INFORMATION SUPPLIED
-- -- --

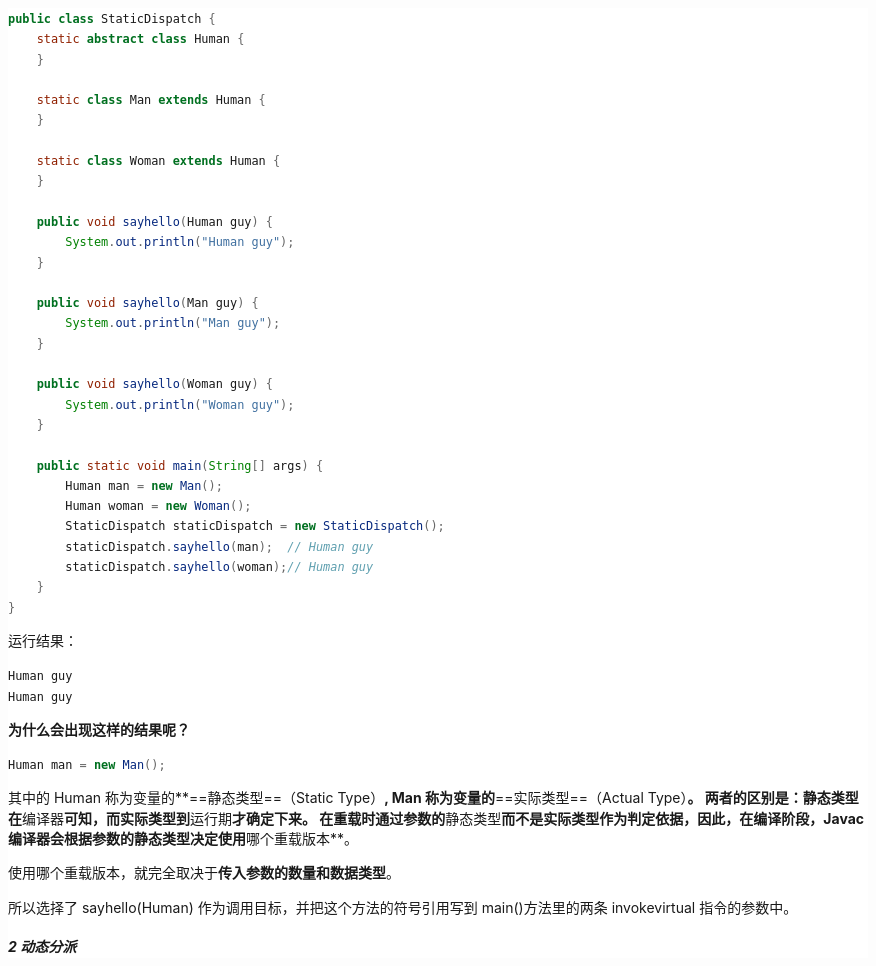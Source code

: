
 ```java
public class StaticDispatch {
    static abstract class Human {
    }

    static class Man extends Human {
    }

    static class Woman extends Human {
    }

    public void sayhello(Human guy) {
        System.out.println("Human guy");
    }

    public void sayhello(Man guy) {
        System.out.println("Man guy");
    }

    public void sayhello(Woman guy) {
        System.out.println("Woman guy");
    }

    public static void main(String[] args) {
        Human man = new Man();
        Human woman = new Woman();
        StaticDispatch staticDispatch = new StaticDispatch();
        staticDispatch.sayhello(man);  // Human guy
        staticDispatch.sayhello(woman);// Human guy
    }
}
```

运行结果：

```java
Human guy
Human guy
```

**为什么会出现这样的结果呢？**

```java
Human man = new Man(); 
```

其中的 Human 称为变量的**==静态类型==（Static Type）**, Man 称为变量的**==实际类型==（Actual Type）**。
**两者的区别是**：静态类型在**编译器**可知，而实际类型到**运行期**才确定下来。
在重载时通过参数的**静态类型**而不是实际类型作为判定依据，因此，在编译阶段，Javac 编译器会根据参数的静态类型决定使用**哪个重载版本**。

使用哪个重载版本，就完全取决于**传入参数的数量和数据类型**。

所以选择了 sayhello(Human) 作为调用目标，并把这个方法的符号引用写到 main()方法里的两条 invokevirtual 指令的参数中。



###### **2 动态分派**
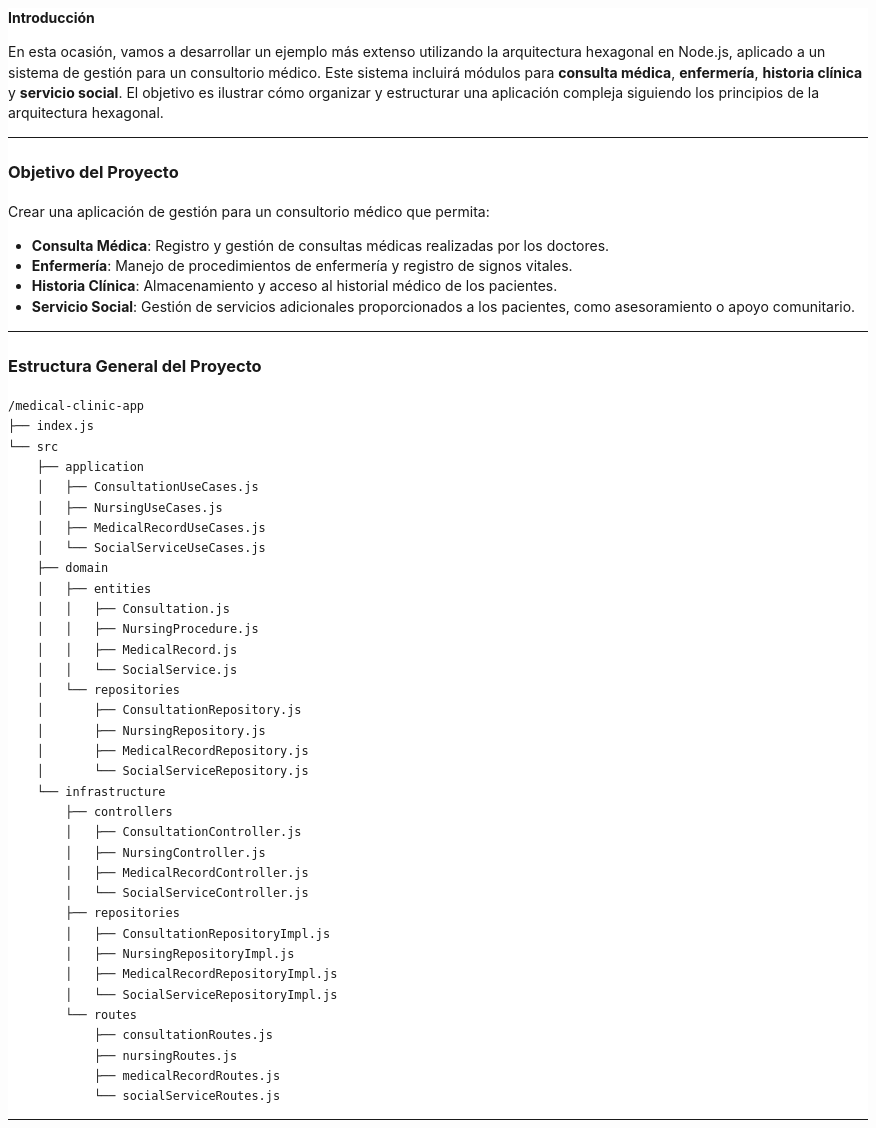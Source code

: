**Introducción**

En esta ocasión, vamos a desarrollar un ejemplo más extenso utilizando la arquitectura hexagonal en Node.js, aplicado a un sistema de gestión para un consultorio médico. Este sistema incluirá módulos para **consulta médica**, **enfermería**, **historia clínica** y **servicio social**. El objetivo es ilustrar cómo organizar y estructurar una aplicación compleja siguiendo los principios de la arquitectura hexagonal.

---

### **Objetivo del Proyecto**

Crear una aplicación de gestión para un consultorio médico que permita:

- **Consulta Médica**: Registro y gestión de consultas médicas realizadas por los doctores.
- **Enfermería**: Manejo de procedimientos de enfermería y registro de signos vitales.
- **Historia Clínica**: Almacenamiento y acceso al historial médico de los pacientes.
- **Servicio Social**: Gestión de servicios adicionales proporcionados a los pacientes, como asesoramiento o apoyo comunitario.

---

### **Estructura General del Proyecto**

```
/medical-clinic-app
├── index.js
└── src
    ├── application
    │   ├── ConsultationUseCases.js
    │   ├── NursingUseCases.js
    │   ├── MedicalRecordUseCases.js
    │   └── SocialServiceUseCases.js
    ├── domain
    │   ├── entities
    │   │   ├── Consultation.js
    │   │   ├── NursingProcedure.js
    │   │   ├── MedicalRecord.js
    │   │   └── SocialService.js
    │   └── repositories
    │       ├── ConsultationRepository.js
    │       ├── NursingRepository.js
    │       ├── MedicalRecordRepository.js
    │       └── SocialServiceRepository.js
    └── infrastructure
        ├── controllers
        │   ├── ConsultationController.js
        │   ├── NursingController.js
        │   ├── MedicalRecordController.js
        │   └── SocialServiceController.js
        ├── repositories
        │   ├── ConsultationRepositoryImpl.js
        │   ├── NursingRepositoryImpl.js
        │   ├── MedicalRecordRepositoryImpl.js
        │   └── SocialServiceRepositoryImpl.js
        └── routes
            ├── consultationRoutes.js
            ├── nursingRoutes.js
            ├── medicalRecordRoutes.js
            └── socialServiceRoutes.js
```

---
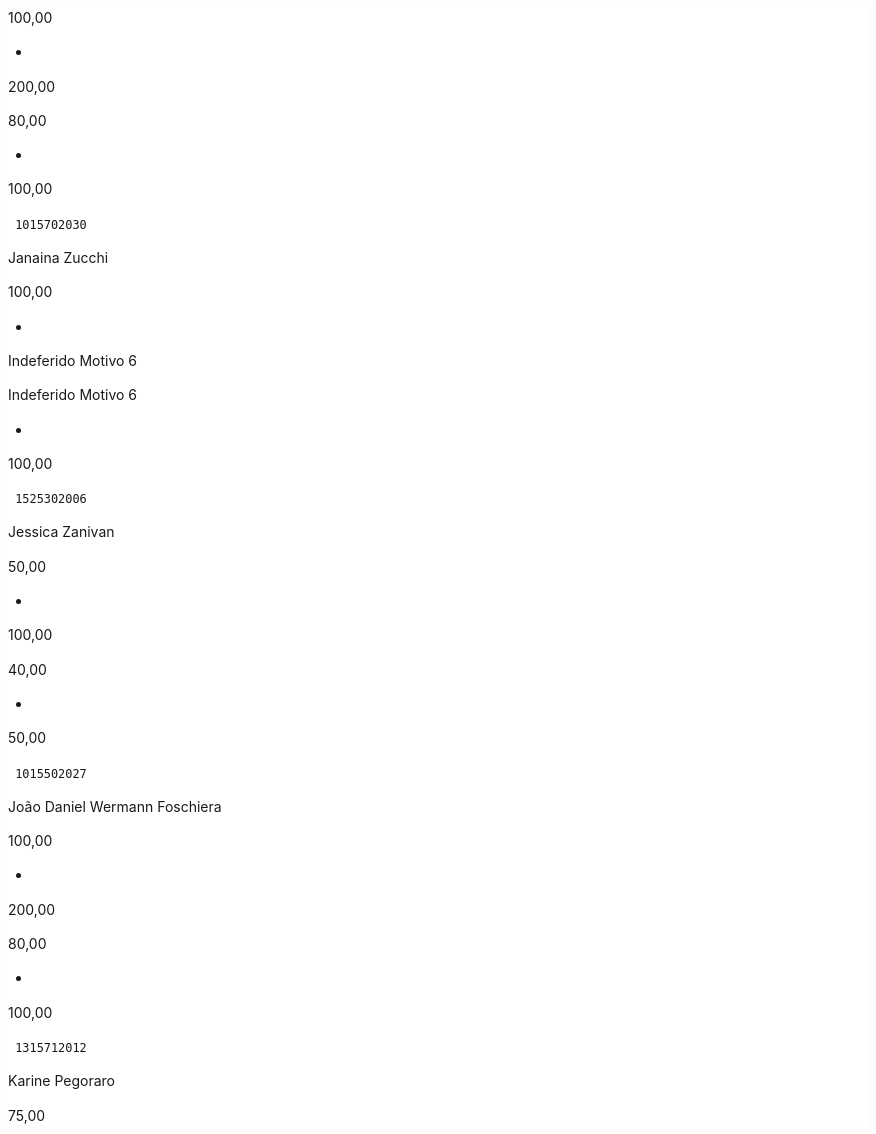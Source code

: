    100,00

   -

   200,00

   80,00

   -

   100,00

     1015702030

   Janaina Zucchi

   100,00

   -

   Indeferido Motivo 6

   Indeferido Motivo 6

   -

   100,00

     1525302006

   Jessica Zanivan

   50,00

   -

   100,00

   40,00

   -

   50,00

     1015502027

   João Daniel Wermann Foschiera

   100,00

   -

   200,00

   80,00

   -

   100,00

     1315712012

   Karine Pegoraro

   75,00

-- -- --

INSTRUCTIONS TO FOLLOW
Reproduce the data word for word, excluding its pictures.

TASK RESPONSE
Source code

:
 ```java
public class StaticDispatch {
    static abstract class Human {
    }

    static class Man extends Human {
    }

    static class Woman extends Human {
    }

    public void sayhello(Human guy) {
        System.out.println("Human guy");
    }

    public void sayhello(Man guy) {
        System.out.println("Man guy");
    }

    public void sayhello(Woman guy) {
        System.out.println("Woman guy");
    }

    public static void main(String[] args) {
        Human man = new Man();
        Human woman = new Woman();
        StaticDispatch staticDispatch = new StaticDispatch();
        staticDispatch.sayhello(man);  // Human guy
        staticDispatch.sayhello(woman);// Human guy
    }
}
```

运行结果：

```java
Human guy
Human guy
```

**为什么会出现这样的结果呢？**

```java
Human man = new Man(); 
```

其中的 Human 称为变量的**==静态类型==（Static Type）**, Man 称为变量的**==实际类型==（Actual Type）**。
**两者的区别是**：静态类型在**编译器**可知，而实际类型到**运行期**才确定下来。
在重载时通过参数的**静态类型**而不是实际类型作为判定依据，因此，在编译阶段，Javac 编译器会根据参数的静态类型决定使用**哪个重载版本**。

使用哪个重载版本，就完全取决于**传入参数的数量和数据类型**。

所以选择了 sayhello(Human) 作为调用目标，并把这个方法的符号引用写到 main()方法里的两条 invokevirtual 指令的参数中。



###### **2 动态分派**
Source code

:**Introducción**

En esta ocasión, vamos a desarrollar un ejemplo más extenso utilizando la arquitectura hexagonal en Node.js, aplicado a un sistema de gestión para un consultorio médico. Este sistema incluirá módulos para **consulta médica**, **enfermería**, **historia clínica** y **servicio social**. El objetivo es ilustrar cómo organizar y estructurar una aplicación compleja siguiendo los principios de la arquitectura hexagonal.

---

### **Objetivo del Proyecto**

Crear una aplicación de gestión para un consultorio médico que permita:

- **Consulta Médica**: Registro y gestión de consultas médicas realizadas por los doctores.
- **Enfermería**: Manejo de procedimientos de enfermería y registro de signos vitales.
- **Historia Clínica**: Almacenamiento y acceso al historial médico de los pacientes.
- **Servicio Social**: Gestión de servicios adicionales proporcionados a los pacientes, como asesoramiento o apoyo comunitario.

---

### **Estructura General del Proyecto**

```
/medical-clinic-app
├── index.js
└── src
    ├── application
    │   ├── ConsultationUseCases.js
    │   ├── NursingUseCases.js
    │   ├── MedicalRecordUseCases.js
    │   └── SocialServiceUseCases.js
    ├── domain
    │   ├── entities
    │   │   ├── Consultation.js
    │   │   ├── NursingProcedure.js
    │   │   ├── MedicalRecord.js
    │   │   └── SocialService.js
    │   └── repositories
    │       ├── ConsultationRepository.js
    │       ├── NursingRepository.js
    │       ├── MedicalRecordRepository.js
    │       └── SocialServiceRepository.js
    └── infrastructure
        ├── controllers
        │   ├── ConsultationController.js
        │   ├── NursingController.js
        │   ├── MedicalRecordController.js
        │   └── SocialServiceController.js
        ├── repositories
        │   ├── ConsultationRepositoryImpl.js
        │   ├── NursingRepositoryImpl.js
        │   ├── MedicalRecordRepositoryImpl.js
        │   └── SocialServiceRepositoryImpl.js
        └── routes
            ├── consultationRoutes.js
            ├── nursingRoutes.js
            ├── medicalRecordRoutes.js
            └── socialServiceRoutes.js
```

---
Source code

:    100,00

   -

   200,00

   80,00

   -

   100,00

     1015702030

   Janaina Zucchi

   100,00

   -

   Indeferido Motivo 6

   Indeferido Motivo 6

   -

   100,00

     1525302006

   Jessica Zanivan

   50,00

   -

   100,00

   40,00

   -

   50,00

     1015502027

   João Daniel Wermann Foschiera

   100,00

   -

   200,00

   80,00

   -

   100,00

     1315712012

   Karine Pegoraro

   75,00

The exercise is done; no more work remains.